Так вот раньше, после падения советской идеологии, какое-то время казалось, что у нас действительно будет прорыв в изучении не только русской, но и зарубежной литературы, потому что оно было абсолютно фальшивым, оно искажало свой предмет. Но этого прорыва не произошло, и я даже практически не заметил настоящей заинтересованности в организации этого прорыва. Сейчас немного ненормальная картина, когда параллельно присутствуют даже не разные варианты литературы или истории, а какие-то перпендикулярные варианты, без всякого диалогического обсуждения. В одной стране, когда не так уж много думающих ученых, нужно же хотя бы по фундаментальным вопросам договориться. А получается, что и это никому не нужно. Может быть, и сама по себе наука уже не является важной. И сейчас мы находимся на стадии возврата к какому-то единомыслию.

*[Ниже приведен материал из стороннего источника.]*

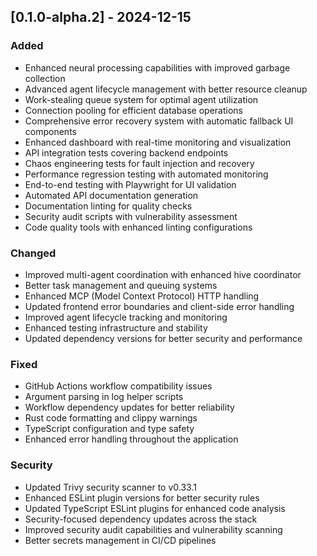 ## [0.1.0-alpha.2] - 2024-12-15

### Added
- Enhanced neural processing capabilities with improved garbage collection
- Advanced agent lifecycle management with better resource cleanup
- Work-stealing queue system for optimal agent utilization
- Connection pooling for efficient database operations
- Comprehensive error recovery system with automatic fallback UI components
- Enhanced dashboard with real-time monitoring and visualization
- API integration tests covering backend endpoints
- Chaos engineering tests for fault injection and recovery
- Performance regression testing with automated monitoring
- End-to-end testing with Playwright for UI validation
- Automated API documentation generation
- Documentation linting for quality checks
- Security audit scripts with vulnerability assessment
- Code quality tools with enhanced linting configurations

### Changed
- Improved multi-agent coordination with enhanced hive coordinator
- Better task management and queuing systems
- Enhanced MCP (Model Context Protocol) HTTP handling
- Updated frontend error boundaries and client-side error handling
- Improved agent lifecycle tracking and monitoring
- Enhanced testing infrastructure and stability
- Updated dependency versions for better security and performance

### Fixed
- GitHub Actions workflow compatibility issues
- Argument parsing in log helper scripts
- Workflow dependency updates for better reliability
- Rust code formatting and clippy warnings
- TypeScript configuration and type safety
- Enhanced error handling throughout the application

### Security
- Updated Trivy security scanner to v0.33.1
- Enhanced ESLint plugin versions for better security rules
- Updated TypeScript ESLint plugins for enhanced code analysis
- Security-focused dependency updates across the stack
- Improved security audit capabilities and vulnerability scanning
- Better secrets management in CI/CD pipelines
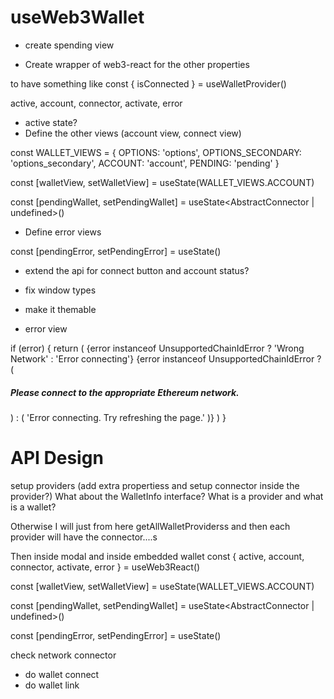 # useWeb3Wallet

- create spending view

- Create wrapper of web3-react for the other properties

to have something like const { isConnected } = useWalletProvider()

active, account, connector, activate, error
- active state?
- Define the other views (account view, connect view)

const WALLET_VIEWS = {
  OPTIONS: 'options',
  OPTIONS_SECONDARY: 'options_secondary',
  ACCOUNT: 'account',
  PENDING: 'pending'
}

const [walletView, setWalletView] = useState(WALLET_VIEWS.ACCOUNT)

const [pendingWallet, setPendingWallet] = useState<AbstractConnector | undefined>()

- Define error views

const [pendingError, setPendingError] = useState<boolean>()

- extend the api for connect button and account status? 

- fix window types

- make it themable

-   error view

 if (error) {
      return (
        <UpperSection>
          <CloseIcon onClick={toggleWalletModal}>
            <CloseColor />
          </CloseIcon>
          <HeaderRow>{error instanceof UnsupportedChainIdError ? 'Wrong Network' : 'Error connecting'}</HeaderRow>
          <ContentWrapper>
            {error instanceof UnsupportedChainIdError ? (
              <h5>Please connect to the appropriate Ethereum network.</h5>
            ) : (
                'Error connecting. Try refreshing the page.'
              )}
          </ContentWrapper>
        </UpperSection>
      )
    }

# API Design

setup providers (add extra propertiess and setup connector inside the provider?)
What about the WalletInfo interface? What is a provider and what is a wallet?

 Otherwise I will just from here getAllWalletProviderss and then each provider will have the connector....s

Then inside modal and inside embedded wallet
const { active, account, connector, activate, error } = useWeb3React()

  const [walletView, setWalletView] = useState(WALLET_VIEWS.ACCOUNT)

  const [pendingWallet, setPendingWallet] = useState<AbstractConnector | undefined>()

  const [pendingError, setPendingError] = useState<boolean>()

check network connector

- do wallet connect
- do wallet link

Надо бы понять, на самом деле — к какому? Я с тоской констатирую, что не только не была доведена до конца ревизия марксистско-ленинского подхода в наших науках, но начиналась ли вообще эта ревизия — в сознании тех, кому «доверено» определять направление наших гуманитарных наук? Не было официального признания того, что такие-то концепции истории литературы — чисто идеологические, я даже не знаю, откуда теперь такого признания ждать.

— Иван Андреевич, если вернуться к концепциям, которые разрабатываете Вы на этом грустном фоне, откуда взялось понятие «спектра адекватности», в чем оно заключается и чем обосновано его появление?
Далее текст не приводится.